Well for a high school grad today, most likely the opportunity cost is minimum wage service sector jobs. Those "temporary" jobs are also really easy to get stuck in for life. That's not a good life.
>Only about a quarter got the paper in the end; the rest either withdrew or flunked out. And from what I understand, 75% starting but failing to achieve a degree isn't atypical for that course.
What happens to those students? The ones that take on debt and then realize far too late that they can't handle the workload and have nothing to show for it but student debt, years of lost income, and no degree to show for it?
They're fucked, but at least they know where they stand. They should know their chances with the standardized testing somewhat. You definitely shouldn't go to college if you don't have the aptitude or motivation, but you should go to some sort of trade school: electrical, carpentry, plumber, etc. The safest path to college is graduated study, community college for the AA, then full blown university for the last two.
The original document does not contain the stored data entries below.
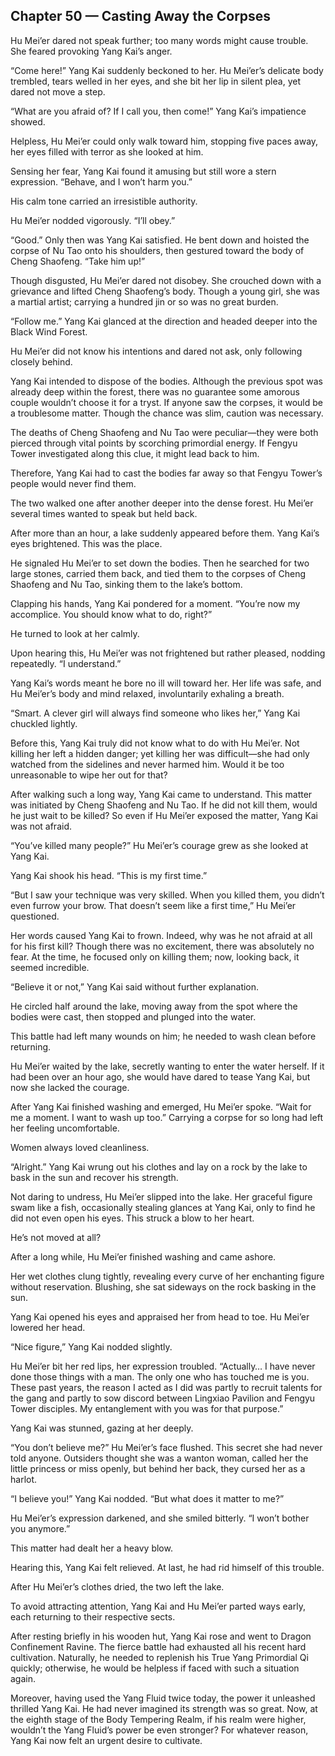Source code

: ## Chapter 50 — Casting Away the Corpses

Hu Mei’er dared not speak further; too many words might cause trouble. She feared provoking Yang Kai’s anger.

“Come here!” Yang Kai suddenly beckoned to her. Hu Mei’er’s delicate body trembled, tears welled in her eyes, and she bit her lip in silent plea, yet dared not move a step.

“What are you afraid of? If I call you, then come!” Yang Kai’s impatience showed.

Helpless, Hu Mei’er could only walk toward him, stopping five paces away, her eyes filled with terror as she looked at him.

Sensing her fear, Yang Kai found it amusing but still wore a stern expression. “Behave, and I won’t harm you.”

His calm tone carried an irresistible authority.

Hu Mei’er nodded vigorously. “I’ll obey.”

“Good.” Only then was Yang Kai satisfied. He bent down and hoisted the corpse of Nu Tao onto his shoulders, then gestured toward the body of Cheng Shaofeng. “Take him up!”

Though disgusted, Hu Mei’er dared not disobey. She crouched down with a grievance and lifted Cheng Shaofeng’s body. Though a young girl, she was a martial artist; carrying a hundred jin or so was no great burden.

“Follow me.” Yang Kai glanced at the direction and headed deeper into the Black Wind Forest.

Hu Mei’er did not know his intentions and dared not ask, only following closely behind.

Yang Kai intended to dispose of the bodies. Although the previous spot was already deep within the forest, there was no guarantee some amorous couple wouldn’t choose it for a tryst. If anyone saw the corpses, it would be a troublesome matter. Though the chance was slim, caution was necessary.

The deaths of Cheng Shaofeng and Nu Tao were peculiar—they were both pierced through vital points by scorching primordial energy. If Fengyu Tower investigated along this clue, it might lead back to him.

Therefore, Yang Kai had to cast the bodies far away so that Fengyu Tower’s people would never find them.

The two walked one after another deeper into the dense forest. Hu Mei’er several times wanted to speak but held back.

After more than an hour, a lake suddenly appeared before them. Yang Kai’s eyes brightened. This was the place.

He signaled Hu Mei’er to set down the bodies. Then he searched for two large stones, carried them back, and tied them to the corpses of Cheng Shaofeng and Nu Tao, sinking them to the lake’s bottom.

Clapping his hands, Yang Kai pondered for a moment. “You’re now my accomplice. You should know what to do, right?”

He turned to look at her calmly.

Upon hearing this, Hu Mei’er was not frightened but rather pleased, nodding repeatedly. “I understand.”

Yang Kai’s words meant he bore no ill will toward her. Her life was safe, and Hu Mei’er’s body and mind relaxed, involuntarily exhaling a breath.

“Smart. A clever girl will always find someone who likes her,” Yang Kai chuckled lightly.

Before this, Yang Kai truly did not know what to do with Hu Mei’er. Not killing her left a hidden danger; yet killing her was difficult—she had only watched from the sidelines and never harmed him. Would it be too unreasonable to wipe her out for that?

After walking such a long way, Yang Kai came to understand. This matter was initiated by Cheng Shaofeng and Nu Tao. If he did not kill them, would he just wait to be killed? So even if Hu Mei’er exposed the matter, Yang Kai was not afraid.

“You’ve killed many people?” Hu Mei’er’s courage grew as she looked at Yang Kai.

Yang Kai shook his head. “This is my first time.”

“But I saw your technique was very skilled. When you killed them, you didn’t even furrow your brow. That doesn’t seem like a first time,” Hu Mei’er questioned.

Her words caused Yang Kai to frown. Indeed, why was he not afraid at all for his first kill? Though there was no excitement, there was absolutely no fear. At the time, he focused only on killing them; now, looking back, it seemed incredible.

“Believe it or not,” Yang Kai said without further explanation.

He circled half around the lake, moving away from the spot where the bodies were cast, then stopped and plunged into the water.

This battle had left many wounds on him; he needed to wash clean before returning.

Hu Mei’er waited by the lake, secretly wanting to enter the water herself. If it had been over an hour ago, she would have dared to tease Yang Kai, but now she lacked the courage.

After Yang Kai finished washing and emerged, Hu Mei’er spoke. “Wait for me a moment. I want to wash up too.” Carrying a corpse for so long had left her feeling uncomfortable.

Women always loved cleanliness.

“Alright.” Yang Kai wrung out his clothes and lay on a rock by the lake to bask in the sun and recover his strength.

Not daring to undress, Hu Mei’er slipped into the lake. Her graceful figure swam like a fish, occasionally stealing glances at Yang Kai, only to find he did not even open his eyes. This struck a blow to her heart.

He’s not moved at all?

After a long while, Hu Mei’er finished washing and came ashore.

Her wet clothes clung tightly, revealing every curve of her enchanting figure without reservation. Blushing, she sat sideways on the rock basking in the sun.

Yang Kai opened his eyes and appraised her from head to toe. Hu Mei’er lowered her head.

“Nice figure,” Yang Kai nodded slightly.

Hu Mei’er bit her red lips, her expression troubled. “Actually… I have never done those things with a man. The only one who has touched me is you. These past years, the reason I acted as I did was partly to recruit talents for the gang and partly to sow discord between Lingxiao Pavilion and Fengyu Tower disciples. My entanglement with you was for that purpose.”

Yang Kai was stunned, gazing at her deeply.

“You don’t believe me?” Hu Mei’er’s face flushed. This secret she had never told anyone. Outsiders thought she was a wanton woman, called her the little princess or miss openly, but behind her back, they cursed her as a harlot.

“I believe you!” Yang Kai nodded. “But what does it matter to me?”

Hu Mei’er’s expression darkened, and she smiled bitterly. “I won’t bother you anymore.”

This matter had dealt her a heavy blow.

Hearing this, Yang Kai felt relieved. At last, he had rid himself of this trouble.

After Hu Mei’er’s clothes dried, the two left the lake.

To avoid attracting attention, Yang Kai and Hu Mei’er parted ways early, each returning to their respective sects.

After resting briefly in his wooden hut, Yang Kai rose and went to Dragon Confinement Ravine. The fierce battle had exhausted all his recent hard cultivation. Naturally, he needed to replenish his True Yang Primordial Qi quickly; otherwise, he would be helpless if faced with such a situation again.

Moreover, having used the Yang Fluid twice today, the power it unleashed thrilled Yang Kai. He had never imagined its strength was so great. Now, at the eighth stage of the Body Tempering Realm, if his realm were higher, wouldn’t the Yang Fluid’s power be even stronger? For whatever reason, Yang Kai now felt an urgent desire to cultivate.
At least you get an AA degree, and if you can't handle community college, at least it isn't very expensive.
>And even for those of us that made it though, I'm... still uncertain it was worth the price. Not just in dollars.
The value proposition is pretty muddied with the negligent inflation of tuition over the past few decades, that is a certainty. Unless you are Ivy League, any college will do. I'm fortunate to live in a state where tuition for public college is on the lower end.